Exercise aim: Beginning at the line containing "Let us solve", output every line to the end of the data below exactly as it appears.

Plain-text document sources
::::::
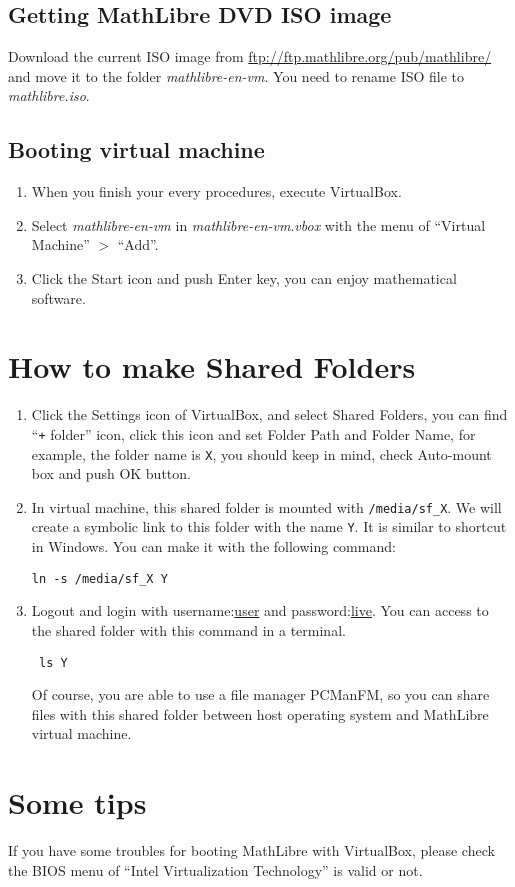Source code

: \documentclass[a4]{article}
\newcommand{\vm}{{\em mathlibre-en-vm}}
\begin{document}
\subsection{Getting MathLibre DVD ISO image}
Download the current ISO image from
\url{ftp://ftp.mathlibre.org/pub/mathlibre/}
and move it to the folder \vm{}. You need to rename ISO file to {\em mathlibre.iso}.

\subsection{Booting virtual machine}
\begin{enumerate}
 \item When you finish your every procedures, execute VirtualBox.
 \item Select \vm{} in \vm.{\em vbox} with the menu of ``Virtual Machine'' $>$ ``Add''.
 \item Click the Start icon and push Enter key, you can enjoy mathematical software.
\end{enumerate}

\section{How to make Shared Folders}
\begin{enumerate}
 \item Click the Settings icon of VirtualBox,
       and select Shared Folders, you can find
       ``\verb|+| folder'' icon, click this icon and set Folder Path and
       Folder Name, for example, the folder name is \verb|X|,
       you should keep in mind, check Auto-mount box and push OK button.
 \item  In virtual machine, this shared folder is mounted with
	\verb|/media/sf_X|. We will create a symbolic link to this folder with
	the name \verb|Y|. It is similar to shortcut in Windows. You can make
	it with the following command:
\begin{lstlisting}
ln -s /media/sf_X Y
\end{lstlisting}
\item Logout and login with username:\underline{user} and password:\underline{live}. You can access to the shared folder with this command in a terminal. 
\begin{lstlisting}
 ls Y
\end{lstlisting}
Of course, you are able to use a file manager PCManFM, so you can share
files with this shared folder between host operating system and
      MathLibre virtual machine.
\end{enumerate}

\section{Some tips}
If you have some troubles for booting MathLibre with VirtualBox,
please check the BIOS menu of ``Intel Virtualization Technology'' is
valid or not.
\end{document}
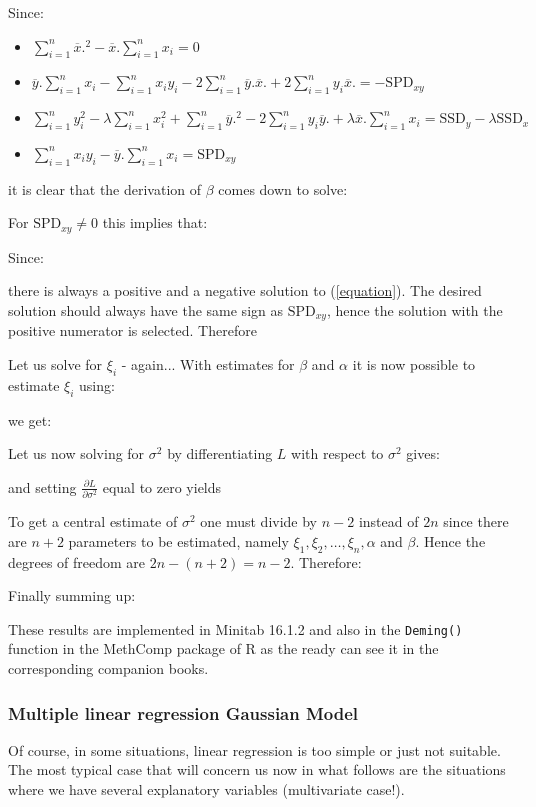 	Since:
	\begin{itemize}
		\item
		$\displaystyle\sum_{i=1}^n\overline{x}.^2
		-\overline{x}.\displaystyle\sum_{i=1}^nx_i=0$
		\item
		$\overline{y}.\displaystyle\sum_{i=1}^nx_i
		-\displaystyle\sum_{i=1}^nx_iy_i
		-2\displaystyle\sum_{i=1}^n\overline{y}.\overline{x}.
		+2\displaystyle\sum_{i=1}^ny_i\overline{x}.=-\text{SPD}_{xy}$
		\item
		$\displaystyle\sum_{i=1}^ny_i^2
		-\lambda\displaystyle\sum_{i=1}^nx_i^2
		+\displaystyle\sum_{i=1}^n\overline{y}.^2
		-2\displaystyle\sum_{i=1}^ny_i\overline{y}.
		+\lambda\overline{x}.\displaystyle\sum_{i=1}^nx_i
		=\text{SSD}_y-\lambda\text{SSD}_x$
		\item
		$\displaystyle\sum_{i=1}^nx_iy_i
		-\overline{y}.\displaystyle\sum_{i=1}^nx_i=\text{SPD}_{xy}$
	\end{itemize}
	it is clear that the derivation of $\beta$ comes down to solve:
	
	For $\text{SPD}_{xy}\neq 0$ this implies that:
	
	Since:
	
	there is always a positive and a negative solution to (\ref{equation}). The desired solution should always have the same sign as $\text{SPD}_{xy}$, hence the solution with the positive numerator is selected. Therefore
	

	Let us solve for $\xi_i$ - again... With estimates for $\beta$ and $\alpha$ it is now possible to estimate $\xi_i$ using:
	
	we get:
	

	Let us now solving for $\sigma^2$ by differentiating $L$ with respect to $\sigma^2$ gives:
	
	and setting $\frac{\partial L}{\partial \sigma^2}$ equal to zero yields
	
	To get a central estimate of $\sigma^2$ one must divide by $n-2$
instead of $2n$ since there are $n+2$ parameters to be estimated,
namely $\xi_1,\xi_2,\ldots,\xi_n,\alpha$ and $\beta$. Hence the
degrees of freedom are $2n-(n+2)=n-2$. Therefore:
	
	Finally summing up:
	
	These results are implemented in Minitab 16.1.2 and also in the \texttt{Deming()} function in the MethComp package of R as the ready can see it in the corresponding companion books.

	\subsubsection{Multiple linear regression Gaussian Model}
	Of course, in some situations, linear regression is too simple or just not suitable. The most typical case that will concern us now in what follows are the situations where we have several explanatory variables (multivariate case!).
::::::
Output below:
	Let us solve for $\xi_i$ - again... With estimates for $\beta$ and $\alpha$ it is now possible to estimate $\xi_i$ using:
	
	we get:
	

	Let us now solving for $\sigma^2$ by differentiating $L$ with respect to $\sigma^2$ gives:
	
	and setting $\frac{\partial L}{\partial \sigma^2}$ equal to zero yields
	
	To get a central estimate of $\sigma^2$ one must divide by $n-2$
instead of $2n$ since there are $n+2$ parameters to be estimated,
namely $\xi_1,\xi_2,\ldots,\xi_n,\alpha$ and $\beta$. Hence the
degrees of freedom are $2n-(n+2)=n-2$. Therefore:
	
	Finally summing up:
	
	These results are implemented in Minitab 16.1.2 and also in the \texttt{Deming()} function in the MethComp package of R as the ready can see it in the corresponding companion books.

	\subsubsection{Multiple linear regression Gaussian Model}
	Of course, in some situations, linear regression is too simple or just not suitable. The most typical case that will concern us now in what follows are the situations where we have several explanatory variables (multivariate case!).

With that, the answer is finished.